→ INPUT FOR THIS TASK
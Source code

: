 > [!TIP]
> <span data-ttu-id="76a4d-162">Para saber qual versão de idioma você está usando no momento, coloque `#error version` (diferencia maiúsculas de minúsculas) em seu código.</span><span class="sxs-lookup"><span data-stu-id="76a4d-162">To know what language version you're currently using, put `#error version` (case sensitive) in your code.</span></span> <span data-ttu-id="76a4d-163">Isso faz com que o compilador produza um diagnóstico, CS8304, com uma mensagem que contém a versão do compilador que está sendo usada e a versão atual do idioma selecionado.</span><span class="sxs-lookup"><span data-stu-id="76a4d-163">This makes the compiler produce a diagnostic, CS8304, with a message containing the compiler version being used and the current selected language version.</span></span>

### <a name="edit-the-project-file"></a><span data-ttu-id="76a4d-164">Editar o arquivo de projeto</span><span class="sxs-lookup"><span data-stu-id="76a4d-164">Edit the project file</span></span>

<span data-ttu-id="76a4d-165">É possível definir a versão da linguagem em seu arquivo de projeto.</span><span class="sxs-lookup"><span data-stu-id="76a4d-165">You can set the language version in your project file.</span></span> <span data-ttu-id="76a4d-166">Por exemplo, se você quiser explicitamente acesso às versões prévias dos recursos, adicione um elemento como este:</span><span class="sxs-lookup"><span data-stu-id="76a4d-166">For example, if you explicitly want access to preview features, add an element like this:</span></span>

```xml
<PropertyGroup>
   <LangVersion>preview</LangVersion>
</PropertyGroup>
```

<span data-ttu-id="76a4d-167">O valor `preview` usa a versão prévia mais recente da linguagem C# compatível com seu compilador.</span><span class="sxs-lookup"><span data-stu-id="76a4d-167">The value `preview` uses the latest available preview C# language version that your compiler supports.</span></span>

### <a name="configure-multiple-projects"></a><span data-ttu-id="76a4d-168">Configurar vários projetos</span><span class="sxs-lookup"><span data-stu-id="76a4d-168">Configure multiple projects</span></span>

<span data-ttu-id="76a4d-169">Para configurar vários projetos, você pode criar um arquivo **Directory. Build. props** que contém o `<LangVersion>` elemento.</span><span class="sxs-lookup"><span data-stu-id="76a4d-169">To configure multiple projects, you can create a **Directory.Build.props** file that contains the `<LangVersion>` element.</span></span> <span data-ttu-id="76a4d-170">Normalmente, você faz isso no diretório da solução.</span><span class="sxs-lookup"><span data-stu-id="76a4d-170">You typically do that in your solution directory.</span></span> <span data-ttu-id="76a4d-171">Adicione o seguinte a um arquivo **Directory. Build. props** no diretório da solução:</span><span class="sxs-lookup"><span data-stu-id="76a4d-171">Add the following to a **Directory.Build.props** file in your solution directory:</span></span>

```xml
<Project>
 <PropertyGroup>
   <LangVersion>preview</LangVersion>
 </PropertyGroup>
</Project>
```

→ DIRECTIONS FOR THIS TASK
The answer should repeat every line of the listing exactly.

→ EXERCISE SOLUTION
Source code

: > [!TIP]
> <span data-ttu-id="76a4d-162">Para saber qual versão de idioma você está usando no momento, coloque `#error version` (diferencia maiúsculas de minúsculas) em seu código.</span><span class="sxs-lookup"><span data-stu-id="76a4d-162">To know what language version you're currently using, put `#error version` (case sensitive) in your code.</span></span> <span data-ttu-id="76a4d-163">Isso faz com que o compilador produza um diagnóstico, CS8304, com uma mensagem que contém a versão do compilador que está sendo usada e a versão atual do idioma selecionado.</span><span class="sxs-lookup"><span data-stu-id="76a4d-163">This makes the compiler produce a diagnostic, CS8304, with a message containing the compiler version being used and the current selected language version.</span></span>

### <a name="edit-the-project-file"></a><span data-ttu-id="76a4d-164">Editar o arquivo de projeto</span><span class="sxs-lookup"><span data-stu-id="76a4d-164">Edit the project file</span></span>

<span data-ttu-id="76a4d-165">É possível definir a versão da linguagem em seu arquivo de projeto.</span><span class="sxs-lookup"><span data-stu-id="76a4d-165">You can set the language version in your project file.</span></span> <span data-ttu-id="76a4d-166">Por exemplo, se você quiser explicitamente acesso às versões prévias dos recursos, adicione um elemento como este:</span><span class="sxs-lookup"><span data-stu-id="76a4d-166">For example, if you explicitly want access to preview features, add an element like this:</span></span>

```xml
<PropertyGroup>
   <LangVersion>preview</LangVersion>
</PropertyGroup>
```

<span data-ttu-id="76a4d-167">O valor `preview` usa a versão prévia mais recente da linguagem C# compatível com seu compilador.</span><span class="sxs-lookup"><span data-stu-id="76a4d-167">The value `preview` uses the latest available preview C# language version that your compiler supports.</span></span>

### <a name="configure-multiple-projects"></a><span data-ttu-id="76a4d-168">Configurar vários projetos</span><span class="sxs-lookup"><span data-stu-id="76a4d-168">Configure multiple projects</span></span>

<span data-ttu-id="76a4d-169">Para configurar vários projetos, você pode criar um arquivo **Directory. Build. props** que contém o `<LangVersion>` elemento.</span><span class="sxs-lookup"><span data-stu-id="76a4d-169">To configure multiple projects, you can create a **Directory.Build.props** file that contains the `<LangVersion>` element.</span></span> <span data-ttu-id="76a4d-170">Normalmente, você faz isso no diretório da solução.</span><span class="sxs-lookup"><span data-stu-id="76a4d-170">You typically do that in your solution directory.</span></span> <span data-ttu-id="76a4d-171">Adicione o seguinte a um arquivo **Directory. Build. props** no diretório da solução:</span><span class="sxs-lookup"><span data-stu-id="76a4d-171">Add the following to a **Directory.Build.props** file in your solution directory:</span></span>

```xml
<Project>
 <PropertyGroup>
   <LangVersion>preview</LangVersion>
 </PropertyGroup>
</Project>
```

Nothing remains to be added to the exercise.